* _Activity_: Each line of the listing that includes the string "total" needs to be located and copied.

* _Data to examine_:
◆ ◆ ◆ ◆ ◆ ◆ ◆

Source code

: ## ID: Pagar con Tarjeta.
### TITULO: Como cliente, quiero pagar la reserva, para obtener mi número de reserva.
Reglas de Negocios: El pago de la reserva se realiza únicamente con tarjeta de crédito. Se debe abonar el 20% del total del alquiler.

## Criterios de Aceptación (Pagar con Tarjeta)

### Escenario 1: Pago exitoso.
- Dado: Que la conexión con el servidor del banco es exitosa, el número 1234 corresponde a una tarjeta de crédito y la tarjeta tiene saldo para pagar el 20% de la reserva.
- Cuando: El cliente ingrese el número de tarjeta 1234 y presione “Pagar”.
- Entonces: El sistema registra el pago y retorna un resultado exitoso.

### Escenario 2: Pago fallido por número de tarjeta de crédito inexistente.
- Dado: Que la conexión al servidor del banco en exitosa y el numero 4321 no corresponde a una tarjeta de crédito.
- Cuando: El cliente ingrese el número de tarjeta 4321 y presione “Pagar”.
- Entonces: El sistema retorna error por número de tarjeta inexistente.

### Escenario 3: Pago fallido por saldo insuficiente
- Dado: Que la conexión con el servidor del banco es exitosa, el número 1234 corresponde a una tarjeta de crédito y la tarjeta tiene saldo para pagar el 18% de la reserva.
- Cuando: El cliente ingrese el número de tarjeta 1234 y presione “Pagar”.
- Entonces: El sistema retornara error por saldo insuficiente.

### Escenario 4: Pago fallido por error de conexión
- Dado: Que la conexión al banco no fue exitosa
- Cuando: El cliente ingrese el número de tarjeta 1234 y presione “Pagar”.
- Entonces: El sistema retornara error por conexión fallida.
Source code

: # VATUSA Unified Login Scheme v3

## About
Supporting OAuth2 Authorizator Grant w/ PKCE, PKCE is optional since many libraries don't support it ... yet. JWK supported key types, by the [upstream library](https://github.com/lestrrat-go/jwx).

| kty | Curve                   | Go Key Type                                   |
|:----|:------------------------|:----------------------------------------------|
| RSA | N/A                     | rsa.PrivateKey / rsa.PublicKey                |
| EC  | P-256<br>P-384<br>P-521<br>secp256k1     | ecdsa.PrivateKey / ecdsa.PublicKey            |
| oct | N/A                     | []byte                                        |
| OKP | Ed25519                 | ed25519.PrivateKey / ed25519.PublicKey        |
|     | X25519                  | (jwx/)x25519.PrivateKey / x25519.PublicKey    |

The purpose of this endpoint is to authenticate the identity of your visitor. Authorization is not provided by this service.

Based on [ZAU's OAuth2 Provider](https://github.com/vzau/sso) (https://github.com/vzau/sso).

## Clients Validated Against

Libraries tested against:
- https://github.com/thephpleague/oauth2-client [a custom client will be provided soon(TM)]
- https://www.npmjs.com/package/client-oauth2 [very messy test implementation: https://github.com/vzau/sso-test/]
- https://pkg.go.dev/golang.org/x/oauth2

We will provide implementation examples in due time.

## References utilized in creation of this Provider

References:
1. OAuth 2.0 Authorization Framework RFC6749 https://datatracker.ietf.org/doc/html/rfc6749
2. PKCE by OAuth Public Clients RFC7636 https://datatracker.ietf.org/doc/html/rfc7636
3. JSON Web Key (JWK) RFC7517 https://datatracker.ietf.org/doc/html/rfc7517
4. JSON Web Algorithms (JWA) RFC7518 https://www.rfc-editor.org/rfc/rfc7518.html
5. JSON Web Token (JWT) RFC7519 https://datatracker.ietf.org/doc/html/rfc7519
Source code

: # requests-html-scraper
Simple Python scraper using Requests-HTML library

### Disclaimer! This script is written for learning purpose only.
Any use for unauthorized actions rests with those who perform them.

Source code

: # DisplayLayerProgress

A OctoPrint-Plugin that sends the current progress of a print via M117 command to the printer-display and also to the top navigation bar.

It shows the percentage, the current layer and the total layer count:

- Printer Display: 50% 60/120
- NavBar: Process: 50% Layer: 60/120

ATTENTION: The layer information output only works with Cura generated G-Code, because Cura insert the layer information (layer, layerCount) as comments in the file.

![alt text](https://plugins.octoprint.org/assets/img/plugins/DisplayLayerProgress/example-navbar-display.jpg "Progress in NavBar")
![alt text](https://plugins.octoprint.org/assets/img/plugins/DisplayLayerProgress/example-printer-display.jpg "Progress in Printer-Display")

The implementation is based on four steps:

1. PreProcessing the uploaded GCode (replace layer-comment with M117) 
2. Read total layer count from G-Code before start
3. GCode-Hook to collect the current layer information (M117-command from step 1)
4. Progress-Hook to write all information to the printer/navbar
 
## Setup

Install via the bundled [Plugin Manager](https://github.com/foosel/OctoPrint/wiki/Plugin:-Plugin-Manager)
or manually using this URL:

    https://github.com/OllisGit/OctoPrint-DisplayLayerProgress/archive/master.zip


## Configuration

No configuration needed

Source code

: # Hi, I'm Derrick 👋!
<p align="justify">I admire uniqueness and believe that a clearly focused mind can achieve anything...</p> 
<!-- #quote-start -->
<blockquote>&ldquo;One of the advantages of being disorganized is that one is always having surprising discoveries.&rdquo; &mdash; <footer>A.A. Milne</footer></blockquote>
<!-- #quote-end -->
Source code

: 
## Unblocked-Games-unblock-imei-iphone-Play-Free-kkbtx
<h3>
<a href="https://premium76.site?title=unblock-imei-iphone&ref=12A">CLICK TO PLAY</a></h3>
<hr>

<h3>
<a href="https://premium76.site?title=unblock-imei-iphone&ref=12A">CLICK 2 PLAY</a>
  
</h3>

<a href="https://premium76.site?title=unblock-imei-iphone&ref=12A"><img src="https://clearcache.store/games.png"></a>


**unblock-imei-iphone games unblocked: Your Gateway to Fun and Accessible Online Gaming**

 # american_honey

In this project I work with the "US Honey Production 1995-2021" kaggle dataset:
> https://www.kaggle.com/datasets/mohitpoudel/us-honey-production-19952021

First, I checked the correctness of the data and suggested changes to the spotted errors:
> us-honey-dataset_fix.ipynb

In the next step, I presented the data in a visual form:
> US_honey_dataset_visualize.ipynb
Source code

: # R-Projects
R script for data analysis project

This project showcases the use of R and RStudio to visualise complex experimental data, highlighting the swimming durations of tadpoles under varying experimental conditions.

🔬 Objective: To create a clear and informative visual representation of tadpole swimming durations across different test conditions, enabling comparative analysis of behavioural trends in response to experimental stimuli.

◆ ◆ ◆ ◆ ◆ ◆ ◆

* _Problem solution_:
Reglas de Negocios: El pago de la reserva se realiza únicamente con tarjeta de crédito. Se debe abonar el 20% del total del alquiler.
It shows the percentage, the current layer and the total layer count:
2. Read total layer count from G-Code before start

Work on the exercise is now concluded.